Exercise aim: The reply should match the listing below character for character, except that no image is carried over.

Recorded data:
..............................
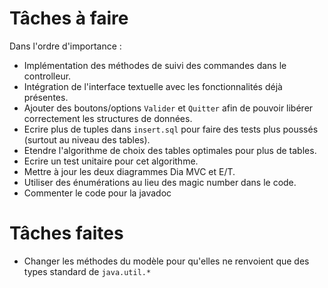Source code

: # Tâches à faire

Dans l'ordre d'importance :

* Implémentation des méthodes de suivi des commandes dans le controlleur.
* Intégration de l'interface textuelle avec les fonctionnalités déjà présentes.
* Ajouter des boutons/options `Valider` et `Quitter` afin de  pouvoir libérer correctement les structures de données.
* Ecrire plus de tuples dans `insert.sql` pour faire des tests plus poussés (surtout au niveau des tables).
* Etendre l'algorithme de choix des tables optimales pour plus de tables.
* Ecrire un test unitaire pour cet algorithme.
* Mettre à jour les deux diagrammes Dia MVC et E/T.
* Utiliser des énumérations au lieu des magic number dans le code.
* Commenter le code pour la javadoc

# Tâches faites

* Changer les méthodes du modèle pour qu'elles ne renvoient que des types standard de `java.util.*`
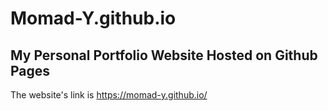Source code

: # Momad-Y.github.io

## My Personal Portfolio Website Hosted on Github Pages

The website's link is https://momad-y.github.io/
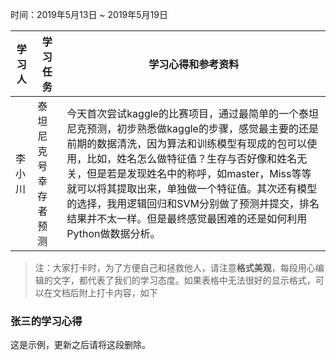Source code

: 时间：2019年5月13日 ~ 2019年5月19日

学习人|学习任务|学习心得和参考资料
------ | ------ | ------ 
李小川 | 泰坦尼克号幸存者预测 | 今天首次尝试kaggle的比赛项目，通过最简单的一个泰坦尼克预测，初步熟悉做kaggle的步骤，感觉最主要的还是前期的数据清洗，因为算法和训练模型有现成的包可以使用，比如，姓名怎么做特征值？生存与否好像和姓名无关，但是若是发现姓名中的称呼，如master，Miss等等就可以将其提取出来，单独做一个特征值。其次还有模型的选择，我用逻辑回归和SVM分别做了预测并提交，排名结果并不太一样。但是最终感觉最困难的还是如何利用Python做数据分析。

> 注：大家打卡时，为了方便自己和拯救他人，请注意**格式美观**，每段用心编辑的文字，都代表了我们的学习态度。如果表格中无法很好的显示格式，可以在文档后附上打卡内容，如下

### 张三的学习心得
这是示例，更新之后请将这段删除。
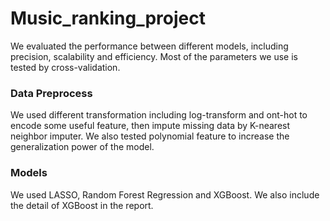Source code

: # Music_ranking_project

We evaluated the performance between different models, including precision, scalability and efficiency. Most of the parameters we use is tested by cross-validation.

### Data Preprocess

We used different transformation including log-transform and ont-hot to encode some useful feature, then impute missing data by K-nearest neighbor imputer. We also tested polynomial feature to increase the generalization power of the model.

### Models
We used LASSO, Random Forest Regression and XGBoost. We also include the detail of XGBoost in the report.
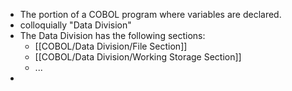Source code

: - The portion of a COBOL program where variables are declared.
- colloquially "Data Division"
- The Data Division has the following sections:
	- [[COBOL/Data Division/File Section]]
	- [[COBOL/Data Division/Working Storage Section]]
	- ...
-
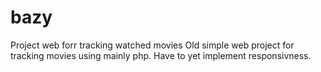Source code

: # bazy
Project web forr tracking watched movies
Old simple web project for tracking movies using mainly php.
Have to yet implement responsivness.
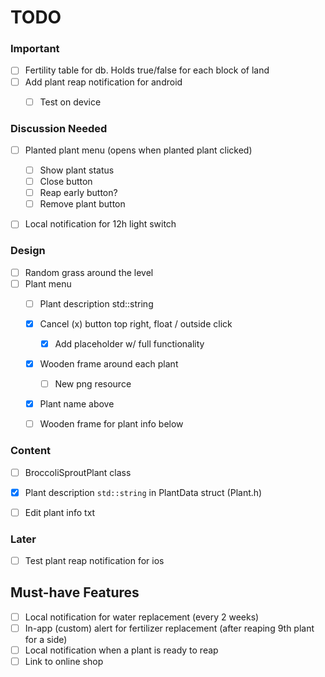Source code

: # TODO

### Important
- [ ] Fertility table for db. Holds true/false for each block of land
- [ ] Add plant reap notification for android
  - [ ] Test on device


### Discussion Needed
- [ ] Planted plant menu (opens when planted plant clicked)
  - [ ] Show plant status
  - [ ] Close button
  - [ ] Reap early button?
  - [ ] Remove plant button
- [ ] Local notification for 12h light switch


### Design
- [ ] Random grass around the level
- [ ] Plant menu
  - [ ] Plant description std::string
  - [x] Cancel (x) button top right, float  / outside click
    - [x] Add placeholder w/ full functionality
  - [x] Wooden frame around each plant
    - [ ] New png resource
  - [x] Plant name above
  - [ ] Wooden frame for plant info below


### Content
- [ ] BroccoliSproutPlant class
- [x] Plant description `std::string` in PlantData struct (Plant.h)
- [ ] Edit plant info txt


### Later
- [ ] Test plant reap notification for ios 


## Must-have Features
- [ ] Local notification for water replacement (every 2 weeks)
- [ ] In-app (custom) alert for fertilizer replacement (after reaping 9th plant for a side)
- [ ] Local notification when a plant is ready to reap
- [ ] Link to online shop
..............................
Reply to the exercise:
Source code

: # Tâches à faire

Dans l'ordre d'importance :

* Implémentation des méthodes de suivi des commandes dans le controlleur.
* Intégration de l'interface textuelle avec les fonctionnalités déjà présentes.
* Ajouter des boutons/options `Valider` et `Quitter` afin de  pouvoir libérer correctement les structures de données.
* Ecrire plus de tuples dans `insert.sql` pour faire des tests plus poussés (surtout au niveau des tables).
* Etendre l'algorithme de choix des tables optimales pour plus de tables.
* Ecrire un test unitaire pour cet algorithme.
* Mettre à jour les deux diagrammes Dia MVC et E/T.
* Utiliser des énumérations au lieu des magic number dans le code.
* Commenter le code pour la javadoc

# Tâches faites

* Changer les méthodes du modèle pour qu'elles ne renvoient que des types standard de `java.util.*`
Source code

: # Momad-Y.github.io

## My Personal Portfolio Website Hosted on Github Pages

The website's link is https://momad-y.github.io/
Source code

: 时间：2019年5月13日 ~ 2019年5月19日

学习人|学习任务|学习心得和参考资料
------ | ------ | ------ 
李小川 | 泰坦尼克号幸存者预测 | 今天首次尝试kaggle的比赛项目，通过最简单的一个泰坦尼克预测，初步熟悉做kaggle的步骤，感觉最主要的还是前期的数据清洗，因为算法和训练模型有现成的包可以使用，比如，姓名怎么做特征值？生存与否好像和姓名无关，但是若是发现姓名中的称呼，如master，Miss等等就可以将其提取出来，单独做一个特征值。其次还有模型的选择，我用逻辑回归和SVM分别做了预测并提交，排名结果并不太一样。但是最终感觉最困难的还是如何利用Python做数据分析。

> 注：大家打卡时，为了方便自己和拯救他人，请注意**格式美观**，每段用心编辑的文字，都代表了我们的学习态度。如果表格中无法很好的显示格式，可以在文档后附上打卡内容，如下

### 张三的学习心得
这是示例，更新之后请将这段删除。
Source code

: # Music_ranking_project

We evaluated the performance between different models, including precision, scalability and efficiency. Most of the parameters we use is tested by cross-validation.

### Data Preprocess

We used different transformation including log-transform and ont-hot to encode some useful feature, then impute missing data by K-nearest neighbor imputer. We also tested polynomial feature to increase the generalization power of the model.

### Models
We used LASSO, Random Forest Regression and XGBoost. We also include the detail of XGBoost in the report.
Source code

: - The portion of a COBOL program where variables are declared.
- colloquially "Data Division"
- The Data Division has the following sections:
	- [[COBOL/Data Division/File Section]]
	- [[COBOL/Data Division/Working Storage Section]]
	- ...
-
Source code

: # bazy
Project web forr tracking watched movies
Old simple web project for tracking movies using mainly php.
Have to yet implement responsivness.
Source code

: # TODO

### Important
- [ ] Fertility table for db. Holds true/false for each block of land
- [ ] Add plant reap notification for android
  - [ ] Test on device


### Discussion Needed
- [ ] Planted plant menu (opens when planted plant clicked)
  - [ ] Show plant status
  - [ ] Close button
  - [ ] Reap early button?
  - [ ] Remove plant button
- [ ] Local notification for 12h light switch


### Design
- [ ] Random grass around the level
- [ ] Plant menu
  - [ ] Plant description std::string
  - [x] Cancel (x) button top right, float  / outside click
    - [x] Add placeholder w/ full functionality
  - [x] Wooden frame around each plant
    - [ ] New png resource
  - [x] Plant name above
  - [ ] Wooden frame for plant info below


### Content
- [ ] BroccoliSproutPlant class
- [x] Plant description `std::string` in PlantData struct (Plant.h)
- [ ] Edit plant info txt


### Later
- [ ] Test plant reap notification for ios 


## Must-have Features
- [ ] Local notification for water replacement (every 2 weeks)
- [ ] In-app (custom) alert for fertilizer replacement (after reaping 9th plant for a side)
- [ ] Local notification when a plant is ready to reap
- [ ] Link to online shop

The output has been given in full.